1.7 Million Kids Die Each Year Due To Pollution, World Health Organization Says

Published March 7, 2017
Published March 7, 2017

Pollution is killing the world's kids, a new report says.

Polluted Environments Children

Ted Aljibe/AFP/Getty ImagesChildren play on an open stove used for smelting woods at an unregulated charcoal factory in Manila, Philippines.

On Monday, the World Health Organization (WHO) released a report stating that pollution and dirty conditions kill 25 percent of children who die younger than five each year — or around 1.7 million children a year.

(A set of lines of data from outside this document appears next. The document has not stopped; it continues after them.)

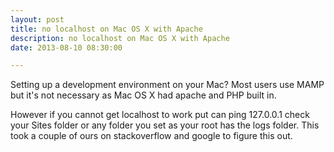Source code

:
 ```yaml
---
layout: post
title: no localhost on Mac OS X with Apache
description: no localhost on Mac OS X with Apache
date: 2013-08-10 08:30:00

---
```


Setting up a development environment on your Mac? Most users use MAMP but it's not necessary as Mac OS X had apache and PHP built in. 

However if you cannot get localhost to work put can ping 127.0.0.1 check your Sites folder or any folder you set as your root has the logs folder. This took a couple of ours on stackoverflow and google to figure this out.


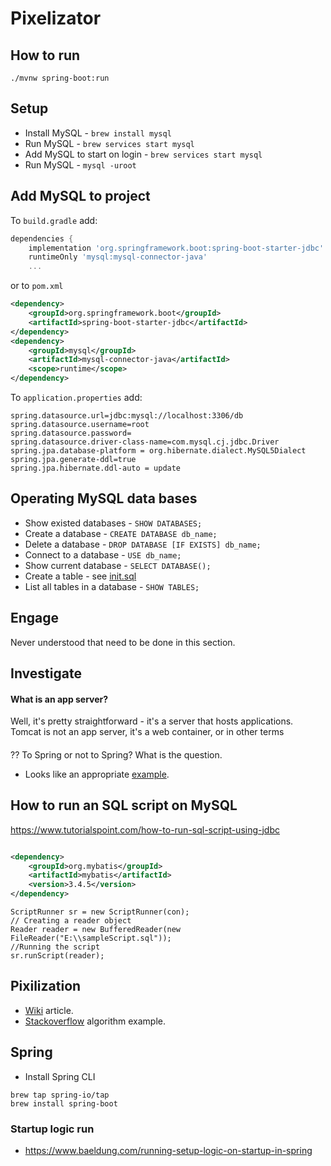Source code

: # Pixelizator

## How to run

```shell
./mvnw spring-boot:run
```

## Setup

* Install MySQL - `brew install mysql`
* Run MySQL - `brew services start mysql`
* Add MySQL to start on login - `brew services start mysql`
* Run MySQL - `mysql -uroot`

## Add MySQL to project

To `build.gradle` add:

```gradle
dependencies {
    implementation 'org.springframework.boot:spring-boot-starter-jdbc'
    runtimeOnly 'mysql:mysql-connector-java'
    ...
```

or to `pom.xml`

```xml
<dependency>
    <groupId>org.springframework.boot</groupId>
    <artifactId>spring-boot-starter-jdbc</artifactId>
</dependency>
<dependency>
    <groupId>mysql</groupId>
    <artifactId>mysql-connector-java</artifactId>
    <scope>runtime</scope>
</dependency>
```

To `application.properties` add:

```properties
spring.datasource.url=jdbc:mysql://localhost:3306/db
spring.datasource.username=root
spring.datasource.password=
spring.datasource.driver-class-name=com.mysql.cj.jdbc.Driver
spring.jpa.database-platform = org.hibernate.dialect.MySQL5Dialect
spring.jpa.generate-ddl=true
spring.jpa.hibernate.ddl-auto = update
```

## Operating MySQL data bases

* Show existed databases - `SHOW DATABASES;`
* Create a database - `CREATE DATABASE db_name;`
* Delete a database - `DROP DATABASE [IF EXISTS] db_name;`
* Connect to a database - `USE db_name;`
* Show current database - `SELECT DATABASE();`
* Create a table - see [init.sql](./src/main/resources/data/init.sql)
* List all tables in a database - `SHOW TABLES;`

## Engage

Never understood that need to be done in this section.

## Investigate

#### What is an app server?

Well, it's pretty straightforward - it's a server that hosts applications.
Tomcat is not an app server, it's a web container, or in other terms

####   

?? To Spring or not to Spring? What is the question.

* Looks like an
  appropriate [example](https://spring.io/guides/gs/uploading-files/
  ).

## How to run an SQL script on MySQL

https://www.tutorialspoint.com/how-to-run-sql-script-using-jdbc

```xml

<dependency>
    <groupId>org.mybatis</groupId>
    <artifactId>mybatis</artifactId>
    <version>3.4.5</version>
</dependency>
```

```
ScriptRunner sr = new ScriptRunner(con);
// Creating a reader object
Reader reader = new BufferedReader(new FileReader("E:\\sampleScript.sql"));
//Running the script
sr.runScript(reader);
```

## Pixilization

* [Wiki](https://en.wikipedia.org/wiki/Pixelization) article.
* [Stackoverflow](
  https://stackoverflow.com/questions/15777821/how-can-i-pixelate-a-jpg-with-java
  ) algorithm example.
  
## Spring

* Install Spring CLI

```shell
brew tap spring-io/tap
brew install spring-boot
```

### Startup logic run

* https://www.baeldung.com/running-setup-logic-on-startup-in-spring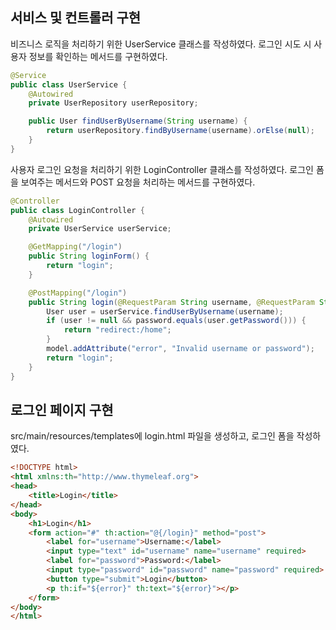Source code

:## 서비스 및 컨트롤러 구현


비즈니스 로직을 처리하기 위한 UserService 클래스를 작성하였다. 로그인 시도 시 사용자 정보를 확인하는 메서드를 구현하였다.


```java
@Service
public class UserService {
    @Autowired
    private UserRepository userRepository;

    public User findUserByUsername(String username) {
        return userRepository.findByUsername(username).orElse(null);
    }
}
```


사용자 로그인 요청을 처리하기 위한 LoginController 클래스를 작성하였다. 로그인 폼을 보여주는 메서드와 POST 요청을 처리하는 메서드를 구현하였다.


```java
@Controller
public class LoginController {
    @Autowired
    private UserService userService;

    @GetMapping("/login")
    public String loginForm() {
        return "login";
    }

    @PostMapping("/login")
    public String login(@RequestParam String username, @RequestParam String password, Model model) {
        User user = userService.findUserByUsername(username);
        if (user != null && password.equals(user.getPassword())) {
            return "redirect:/home";
        }
        model.addAttribute("error", "Invalid username or password");
        return "login";
    }
}
```


## 로그인 페이지 구현


src/main/resources/templates에 login.html 파일을 생성하고, 로그인 폼을 작성하였다.


```html
<!DOCTYPE html>
<html xmlns:th="http://www.thymeleaf.org">
<head>
    <title>Login</title>
</head>
<body>
    <h1>Login</h1>
    <form action="#" th:action="@{/login}" method="post">
        <label for="username">Username:</label>
        <input type="text" id="username" name="username" required>
        <label for="password">Password:</label>
        <input type="password" id="password" name="password" required>
        <button type="submit">Login</button>
        <p th:if="${error}" th:text="${error}"></p>
    </form>
</body>
</html>
```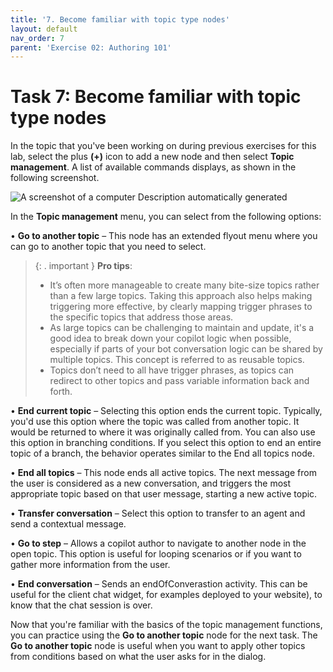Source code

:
 ```yaml
---
title: '7. Become familiar with topic type nodes'
layout: default
nav_order: 7
parent: 'Exercise 02: Authoring 101'
---
```


# Task 7: Become familiar with topic type nodes
 	
In the topic that you've been working on during previous exercises for this lab, select the plus **(+)** icon to add a new node and then select **Topic management**. A list of available commands displays, as shown in the following screenshot.

![A screenshot of a computer Description automatically generated](instructions271830\Media01\45caa0a77b28c57bb3bd10ef43efe4da.png)

In the **Topic management** menu, you can select from the following options:

•	**Go to another topic** – This node has an extended flyout menu where you can go to another topic that you need to select.

>{: . important }	**Pro tips**:  
>	- It’s often more manageable to create many bite-size topics rather than a few large topics. Taking this approach also helps making triggering more effective, by clearly mapping trigger phrases to the specific topics that address those areas. 
>	- As large topics can be challenging to maintain and update, it's a good idea to break down your copilot logic when possible, especially if parts of your bot conversation logic can be shared by multiple topics. This concept is referred to as reusable topics. 
>	- Topics don’t need to all have trigger phrases, as topics can redirect to other topics and pass variable information back and forth.

•	**End current topic** – Selecting this option ends the current topic. Typically, you'd use this option where the topic was called from another topic. It would be returned to where it was originally called from. You can also use this option in branching conditions. If you select this option to end an entire topic of a branch, the behavior operates similar to the End all topics node.

•	**End all topics** – This node ends all active topics. The next message from the user is considered as a new conversation, and triggers the most appropriate topic based on that user message, starting a new active topic.

•	**Transfer conversation** – Select this option to transfer to an agent and send a contextual message.

•	**Go to step** – Allows a copilot author to navigate to another node in the open topic. This option is useful for looping scenarios or if you want to gather more information from the user.

•	**End conversation** – Sends an endOfConverastion activity. This can be useful for the client chat widget, for examples deployed to your website), to know that the chat session is over.


Now that you're familiar with the basics of the topic management functions, you can practice using the **Go to another topic** node for the next task. The **Go to another topic** node is useful when you want to apply other topics from conditions based on what the user asks for in the dialog.
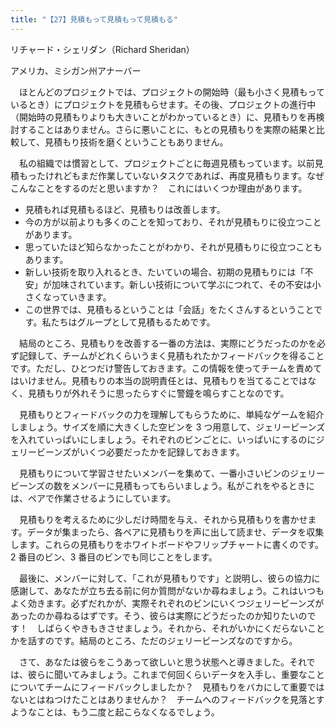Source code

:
 ```yaml
---
title: "【27】見積もって見積もって見積もる"
---
```



リチャード・シェリダン（Richard Sheridan）



アメリカ、ミシガン州アナーバー


　ほとんどのプロジェクトでは、プロジェクトの開始時（最も小さく見積もっているとき）にプロジェクトを見積もらせます。その後、プロジェクトの進行中（開始時の見積もりよりも大きいことがわかっているとき）に、見積もりを再検討することはありません。さらに悪いことに、もとの見積もりを実際の結果と比較して、見積もり技術を磨くということもありません。

　私の組織では慣習として、プロジェクトごとに毎週見積もっています。以前見積もったけれどもまだ作業していないタスクであれば、再度見積もります。なぜこんなことをするのだと思いますか？　これにはいくつか理由があります。

  - 見積もれば見積もるほど、見積もりは改善します。
  - 今の方が以前よりも多くのことを知っており、それが見積もりに役立つことがあります。
  - 思っていたほど知らなかったことがわかり、それが見積もりに役立つこともあります。
  - 新しい技術を取り入れるとき、たいていの場合、初期の見積もりには「不安」が加味されています。新しい技術について学ぶにつれて、その不安は小さくなっていきます。
  - この世界では、見積もるということは「会話」をたくさんするということです。私たちはグループとして見積もるためです。

　結局のところ、見積もりを改善する一番の方法は、実際にどうだったのかを必ず記録して、チームがどれくらいうまく見積もれたかフィードバックを得ることです。ただし、ひとつだけ警告しておきます。この情報を使ってチームを責めてはいけません。見積もりの本当の説明責任とは、見積もりを当てることではなく、見積もりが外れそうに思ったらすぐに警鐘を鳴らすことなのです。

　見積もりとフィードバックの力を理解してもらうために、単純なゲームを紹介しましょう。サイズを順に大きくした空ビンを 3 つ用意して、ジェリービーンズを入れていっぱいにしましょう。それぞれのビンごとに、いっぱいにするのにジェリービーンズがいくつ必要だったかを記録しておきます。

　見積もりについて学習させたいメンバーを集めて、一番小さいビンのジェリービーンズの数をメンバーに見積もってもらいましょう。私がこれをやるときには、ペアで作業させるようにしています。

　見積もりを考えるために少しだけ時間を与え、それから見積もりを書かせます。データが集まったら、各ペアに見積もりを声に出して読ませ、データを収集します。これらの見積もりをホワイトボードやフリップチャートに書くのです。2 番目のビン、3 番目のビンでも同じことをします。

　最後に、メンバーに対して、「これが見積もりです」と説明し、彼らの協力に感謝して、あなたが立ち去る前に何か質問がないか尋ねましょう。これはいつもよく効きます。必ずだれかが、実際それぞれのビンにいくつジェリービーンズがあったのか尋ねるはずです。そう、彼らは実際にどうだったのか知りたいのです！　しばらくやきもきさせましょう。それから、それがいかにくだらないことかを話すのです。結局のところ、ただのジェリービーンズなのですから。

　さて、あなたは彼らをこうあって欲しいと思う状態へと導きました。それでは、彼らに聞いてみましょう。これまで何回くらいデータを入手し、重要なことについてチームにフィードバックしましたか？　見積もりをバカにして重要ではないとはねつけたことはありませんか？　チームへのフィードバックを見落とすようなことは、もう二度と起こらなくなるでしょう。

The unhealthy conditions include unsanitary water and air, second-hand smoke and an absence of satisfactory hygiene, according to Reuters.

WHO states in its report that a combination of these factors creates the perfect breeding ground for fatal instances of malaria, pneumonia and diarrhea.

“A polluted environment is a deadly one -– particularly for young children,” WHO Director-General Margaret Chan said in a statement. “Their developing organs and immune systems, and smaller bodies and airways, make them especially vulnerable to dirty air and water.”

Pollution exposure starts in the womb, according to the WHO, and its effects become that much worse if babies and toddlers continue interacting with a polluted environment.

Still, the organization concedes that there is cause for hope.

“Investing in the removal of environmental risks to health, such as improving water quality or using cleaner fuels, will result in massive health benefits,” said Maria Neira, a WHO expert on public health, in the statement.

Drilling down into specifics, the report finds that air-related infections such as pneumonia kill 570,000 children under the age of five each year, while diarrhea caused by polluted water kills yet another 361,000 young children annually.

Pollution is a global killer, claiming just as many (if not more lives) than other epidemics. According to the Guardian, outdoor air pollution is responsible for killing 3 million people each year — a figure higher than the combined death toll of malaria and HIV/AIDs.

The problem appears to be worsening. Air pollution rates are rising across the world, with impoverished and developing nations seeing the sharpest uptick, according to a May 2016 report from the WHO.